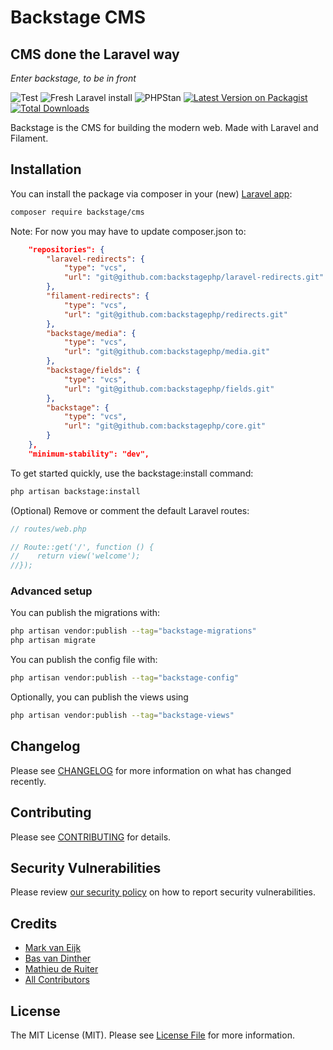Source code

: # Backstage CMS
## CMS done the Laravel way
*Enter backstage, to be in front*

![Test](https://github.com/backstagephp/core/actions/workflows/run-tests.yml/badge.svg)
![Fresh Laravel install](https://github.com/backstagephp/core/actions/workflows/setup-in-laravel.yml/badge.svg)
![PHPStan](https://github.com/backstagephp/core/actions/workflows/phpstan.yml/badge.svg)
[![Latest Version on Packagist](https://img.shields.io/packagist/v/backstagephp/core.svg?style=flat-square)](https://packagist.org/packages/backstagephp/core)
[![Total Downloads](https://img.shields.io/packagist/dt/backstagephp/core.svg?style=flat-square)](https://packagist.org/packages/backstagephp/core)

Backstage is the CMS for building the modern web. Made with Laravel and Filament.

## Installation

You can install the package via composer in your (new) [Laravel app](https://laravel.com/docs/11.x#creating-a-laravel-project):

```bash
composer require backstage/cms
```

Note: For now you may have to update composer.json to:
```json
    "repositories": {
        "laravel-redirects": {
            "type": "vcs",
            "url": "git@github.com:backstagephp/laravel-redirects.git"
        },
        "filament-redirects": {
            "type": "vcs",
            "url": "git@github.com:backstagephp/redirects.git"
        },
        "backstage/media": {
            "type": "vcs",
            "url": "git@github.com:backstagephp/media.git"
        },
        "backstage/fields": {
            "type": "vcs",
            "url": "git@github.com:backstagephp/fields.git"
        },
        "backstage": {
            "type": "vcs",
            "url": "git@github.com:backstagephp/core.git"
        }
    },
    "minimum-stability": "dev",
```

To get started quickly, use the backstage:install command:

```bash
php artisan backstage:install
```

(Optional) Remove or comment the default Laravel routes:
```php
// routes/web.php

// Route::get('/', function () {
//    return view('welcome');
//});
```

### Advanced setup

You can publish the migrations with:

```bash
php artisan vendor:publish --tag="backstage-migrations"
php artisan migrate
```

You can publish the config file with:

```bash
php artisan vendor:publish --tag="backstage-config"
```

Optionally, you can publish the views using

```bash
php artisan vendor:publish --tag="backstage-views"
```

## Changelog

Please see [CHANGELOG](CHANGELOG.md) for more information on what has changed recently.

## Contributing

Please see [CONTRIBUTING](.github/CONTRIBUTING.md) for details.

## Security Vulnerabilities

Please review [our security policy](../../security/policy) on how to report security vulnerabilities.

## Credits

- [Mark van Eijk](https://github.com/markvaneijk)
- [Bas van Dinther](https://github.com/baspa)
- [Mathieu de Ruiter](https://github.com/casmo)
- [All Contributors](../../contributors)

## License

The MIT License (MIT). Please see [License File](LICENSE.md) for more information.
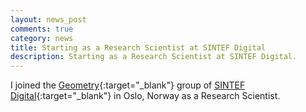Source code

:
 ```yaml
---
layout: news_post
comments: true
category: news
title: Starting as a Research Scientist at SINTEF Digital
description: Starting as a Research Scientist at SINTEF Digital.
---
```


I joined the [Geometry](https://www.sintef.no/en/digital/departments-new/applied-mathematics/geometry/){:target="_blank"} group of [SINTEF Digital](https://www.sintef.no/en/digital/){:target="_blank"} in Oslo, Norway as a Research Scientist.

Required work:
Lines holding the word "shields": say how many there are in the data, and nothing more.

Completed task:
2